I'm writing this out of a desire to
communicate these things to you, especially on an emotional level, as
you asked about. It will help me, I'm thinking, if I can try to give
an overview of the story, and then you can ask for elaboration on the
parts that you find most puzzling or interesting. I know this is sort
of a long email, but it'll be shorter than sending you even just the
personal chapters of my book, which have grown to about 100 pages,
and will probably be close to 200 by the time I've finished this
draft.
When I was a senior in college (2004),
I had my first mystical experience, a vision of God, what I should
call my "epiphany." In certain ways it was the most
powerful of my experiences. Before that I was basically agnostic,
though I called myself atheist because I leaned that way. Since that
experience I have known that a personal God exists, with only very
brief periods of doubt.
It's hard to summarize my epiphany,
especially in terms of emotions. But I'll try.
Prior to it, I was all over the place,
mood-wise. The initial euphoria of going to Caltech had worn off,
especially as I had realized that the quest to unify General
Relativity and Quantum Mechanisms (also known as the search for the
Theory of Everything) was not something they were really preparing me
for, nor was I the best equipped to undertake it (there were much
better physicists around), nor was it what I really wanted out of
life. So I think my predominant mood, from 2001-2003, was one of mild
depression. In short, my pride had been crushed. I stuck with physics
because it was the most "prestigious," I was good enough at
it, and it still seemed the most philosophical of sciences.
It was also depressing because I didn't
have much of a love life.
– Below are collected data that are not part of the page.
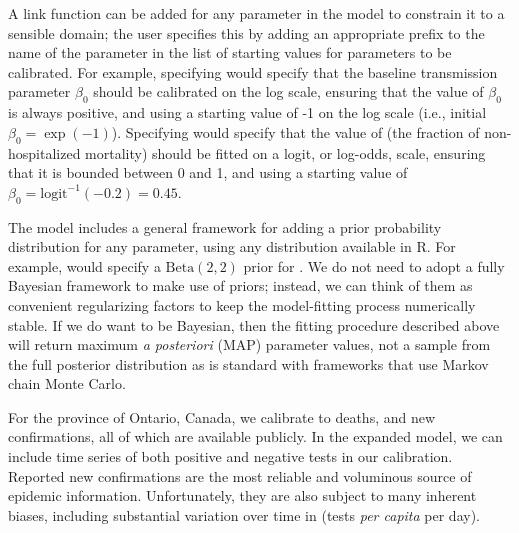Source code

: \documentclass[12pt]{article}\usepackage[]{graphicx}\usepackage[]{color}
\begin{document}
A link function can be added for any parameter in the model to constrain it to a sensible domain; the user specifies this by adding an appropriate prefix to the name of the parameter in the list of starting values for parameters to be calibrated. 
For example, specifying  would specify that the baseline transmission parameter $\beta_0$ should be calibrated on the log scale, ensuring that the value of $\beta_0$ is always positive, and using a starting value of -1 on the log scale (i.e., initial $\beta_0 = \exp(-1)$). 
Specifying  would specify that the value of  (the fraction of non-hospitalized mortality) should be fitted on a logit, or log-odds, scale, ensuring that it is bounded between 0 and 1, and using a starting value of $\beta_0 = \textrm{logit}^{-1}(-0.2) = 0.45$.

The model includes a general framework for adding a prior probability distribution for any parameter, using any distribution available in R. 
For example,  would specify a $\textrm{Beta}(2,2)$ prior for .
We do not need to adopt a fully Bayesian framework to make use of priors; instead, we can think of them as convenient regularizing factors to keep the model-fitting process numerically stable. If we do want to be Bayesian, then the fitting procedure described above will return maximum \emph{a posteriori} (MAP) parameter values, not a sample from the full posterior distribution as is standard with frameworks that use Markov chain Monte Carlo.

For the province of Ontario, Canada,
we calibrate to deaths, and new confirmations, all of which are available publicly. 
In the expanded model, we can include time series of both positive and negative tests in our calibration. 
Reported new confirmations are the most reliable and voluminous source of epidemic information.
Unfortunately, they are also subject to many inherent biases, including substantial variation over time in  (\ie tests \emph{per capita} per day).
\end{document}
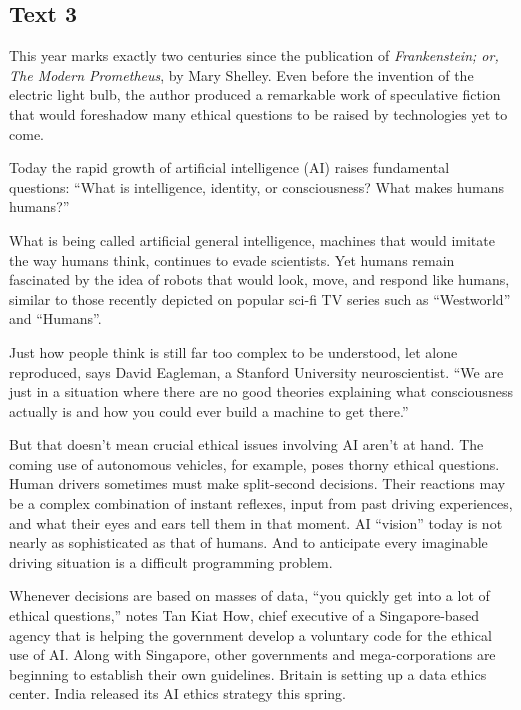 \newpage

\subsection{Text 3}

This year marks exactly two centuries since the publication of
\emph{Frankenstein; or, The Modern Prometheus}, by Mary Shelley. Even
before the invention of the electric light bulb, the author produced a
remarkable work of speculative fiction that would foreshadow many
ethical questions to be raised by technologies yet to come. 


Today the rapid growth of artificial intelligence (AI) raises fundamental
questions: ``What is intelligence, identity, or consciousness? What
makes humans humans?'' 


What is being called artificial general
intelligence, machines that would imitate the way humans think,
continues to evade scientists. Yet humans remain fascinated by the idea
of robots that would look, move, and respond like humans, similar to
those recently depicted on popular sci-fi TV series such as
``Westworld'' and ``Humans''. 



Just how people think is still far too
complex to be understood, let alone reproduced, says David Eagleman, a
Stanford University neuroscientist. ``We are just in a situation where
there are no good theories explaining what consciousness actually is and
how you could ever build a machine to get there.'' 


But that doesn't
mean crucial ethical issues involving AI aren't at hand. The coming use
of autonomous vehicles, for example, poses thorny ethical questions.
Human drivers sometimes must make split-second decisions. Their
reactions may be a complex combination of instant reflexes, input from
past driving experiences, and what their eyes and ears tell them in that
moment. AI ``vision'' today is not nearly as sophisticated as that of
humans. And to anticipate every imaginable driving situation is a
difficult programming problem. 


Whenever decisions are based on
masses of data, ``you quickly get into a lot of ethical questions,''
notes Tan Kiat How, chief executive of a Singapore-based agency that is
helping the government develop a voluntary code for the ethical use of
AI. Along with Singapore, other governments and mega-corporations are
beginning to establish their own guidelines. Britain is setting up a
data ethics center. India released its AI ethics strategy this spring.



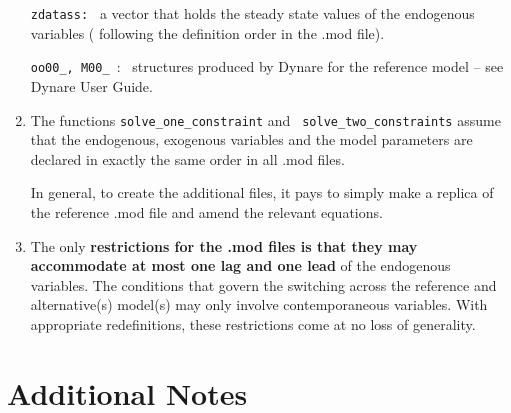 \documentclass[12pt]{article}
\begin{document}
\begin{enumerate}
\texttt{zdatass:\ } a vector that holds the steady state values of the
endogenous variables ( following the definition order in the .mod file).

\texttt{oo00\_, M00\_ }: \ structures produced by Dynare for the reference
model -- see Dynare User Guide.

\item The functions \texttt{solve\_one\_constraint} and \texttt{%
solve\_two\_constraints} assume that the endogenous, exogenous variables and
the model parameters are declared in exactly the same order in all .mod
files.

In general, to create the additional files, it pays to simply make a replica
of the reference .mod file and amend the relevant equations.

\item The only \textbf{restrictions for the .mod files is that they may
accommodate at most one lag and one lead} of the endogenous variables. The
conditions that govern the switching across the reference and alternative(s)
model(s) may only involve contemporaneous variables. With appropriate
redefinitions, these restrictions come at no loss of generality.
\end{enumerate}

\section{Additional Notes}
\end{document}
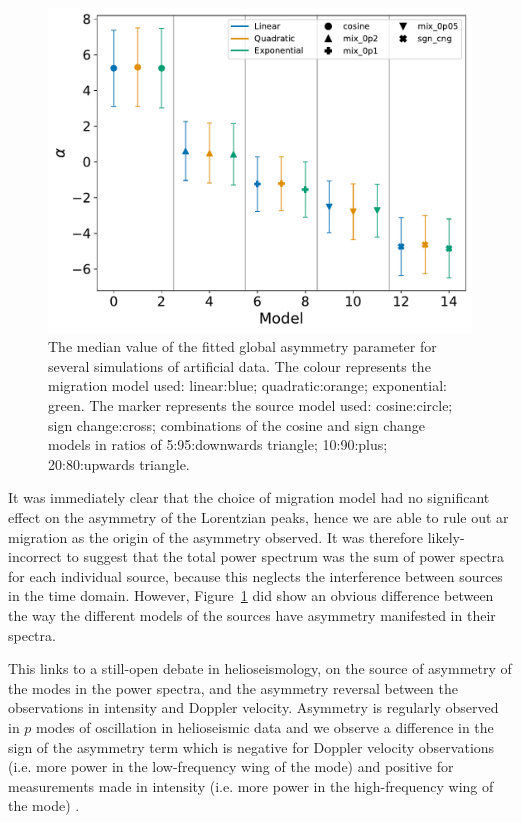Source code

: \begin{figure}[ht!]
	\centering
	\includegraphics[width=0.85\columnwidth]{artificial_fit_asym.pdf}
	\caption{The median value of the fitted global asymmetry parameter for several simulations of artificial data. The colour represents the migration model used: linear:blue; quadratic:orange; exponential: green. The marker represents the source model used: cosine:circle; sign change:cross; combinations of the cosine and sign change models in ratios of 5:95:downwards triangle; 10:90:plus; 20:80:upwards triangle.}
	\label{fig:artificial_asymm}
\end{figure}

It was immediately clear that the choice of migration model had no significant effect on the asymmetry of the Lorentzian peaks, hence we are able to rule out \gls{ar} migration as the origin of the asymmetry observed. It was therefore likely-incorrect to suggest that the total power spectrum was the sum of power spectra for each individual source, because this neglects the interference between sources in the time domain. However, Figure~\ref{fig:artificial_asymm} did show an obvious difference between the way the different models of the sources have asymmetry manifested in their spectra.

This links to a still-open debate in helioseismology, on the source of asymmetry of the modes in the power spectra, and the asymmetry reversal between the observations in intensity and Doppler velocity. Asymmetry is regularly observed in $p$ modes of oscillation in helioseismic data and we observe a difference in the sign of the asymmetry term which is negative for Doppler velocity observations (i.e. more power in the low-frequency wing of the mode) and positive for measurements made in intensity (i.e. more power in the high-frequency wing of the mode) \citep{duvall_asymmetries_1993, chaplin_depth_1999, howe_validation_2015, basu_asteroseismic_2017}.

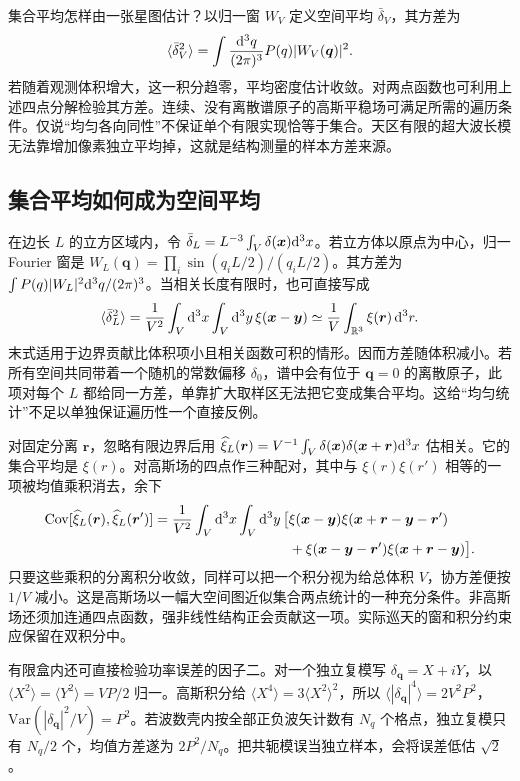 集合平均怎样由一张星图估计？以归一窗 $W_V$ 定义空间平均 $\bar\delta_V$，其方差为
\[
 \langle\bar\delta_V^2\rangle
       =\int\frac{\dd^3q}{(2\pi)^3}P(q)|W_V(\bm q)|^2 .
\]
若随着观测体积增大，这一积分趋零，平均密度估计收敛。对两点函数也可利用上述四点分解检验其方差。连续、没有离散谱原子的高斯平稳场可满足所需的遍历条件。仅说“均匀各向同性”不保证单个有限实现恰等于集合。天区有限的超大波长模无法靠增加像素独立平均掉，这就是结构测量的样本方差来源。

\subsection{集合平均如何成为空间平均}

在边长 $L$ 的立方区域内，令 $\bar\delta_L=L^{-3}\int_V\delta(\bm x)\dd^3x$。若立方体以原点为中心，归一 Fourier 窗是 $W_L(\bm q)=\prod_i\sin(q_iL/2)/(q_iL/2)$。其方差为 $\int P(q)|W_L|^2\dd^3q/(2\pi)^3$。当相关长度有限时，也可直接写成
\[
 \langle\bar\delta_L^2\rangle
  =\frac1{V^2}\int_V\dd^3x\int_V\dd^3y\,\xi(\bm x-\bm y)
  \simeq\frac1V\int_{\mathbb R^3}\xi(\bm r)\,\dd^3r .
\]
末式适用于边界贡献比体积项小且相关函数可积的情形。因而方差随体积减小。若所有空间共同带着一个随机的常数偏移 $\delta_0$，谱中会有位于 $\bm q=0$ 的离散原子，此项对每个 $L$ 都给同一方差，单靠扩大取样区无法把它变成集合平均。这给“均匀统计”不足以单独保证遍历性一个直接反例。

对固定分离 $\bm r$，忽略有限边界后用 $\widehat\xi_L(\bm r)=V^{-1}\int_V\delta(\bm x)\delta(\bm x+\bm r)\dd^3x$ 估相关。它的集合平均是 $\xi(r)$。对高斯场的四点作三种配对，其中与 $\xi(r)\xi(r')$ 相等的一项被均值乘积消去，余下
\[
 \begin{split}
 {\rm Cov}[\widehat\xi_L(\bm r),\widehat\xi_L(\bm r')]
 =\frac1{V^2}\int_V\dd^3x\int_V\dd^3y\,
 \big[&\xi(\bm x-\bm y)\xi(\bm x+\bm r-\bm y-\bm r')\\
 &+\xi(\bm x-\bm y-\bm r')\xi(\bm x+\bm r-\bm y)\big].
 \end{split}
\]
只要这些乘积的分离积分收敛，同样可以把一个积分视为给总体积 $V$，协方差便按 $1/V$ 减小。这是高斯场以一幅大空间图近似集合两点统计的一种充分条件。非高斯场还须加连通四点函数，强非线性结构正会贡献这一项。实际巡天的窗和积分约束应保留在双积分中。

有限盒内还可直接检验功率误差的因子二。对一个独立复模写 $\delta_{\bm q}=X+iY$，以 $\langle X^2\rangle=\langle Y^2\rangle=VP/2$ 归一。高斯积分给 $\langle X^4\rangle=3\langle X^2\rangle^2$，所以 $\langle|\delta_{\bm q}|^4\rangle=2V^2P^2$，$\mathrm{Var}(|\delta_{\bm q}|^2/V)=P^2$。若波数壳内按全部正负波矢计数有 $N_q$ 个格点，独立复模只有 $N_q/2$ 个，均值方差遂为 $2P^2/N_q$。把共轭模误当独立样本，会将误差低估 $\sqrt2$。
The gender ratio was 2:1 and there just
weren't many dating opportunities.
What little free time I had I spent
largely either drinking with friends or in the library. [...]
I started to get into poetry,
philosophy, literature, and "complexity science."
Complexity science is the attempt to take mathematical methods from
physics and use them to understand complex systems like human
society, evolution, or ecosystems. Chaos theory has been a notable
success in this direction. Famous scientists like Stuart Kauffman and
Stephen Wolfram were claiming that they were on track to discovering
a unified "Theory of Complexity," a kind of physics you
could apply to any system. Most scientists thought (and still think)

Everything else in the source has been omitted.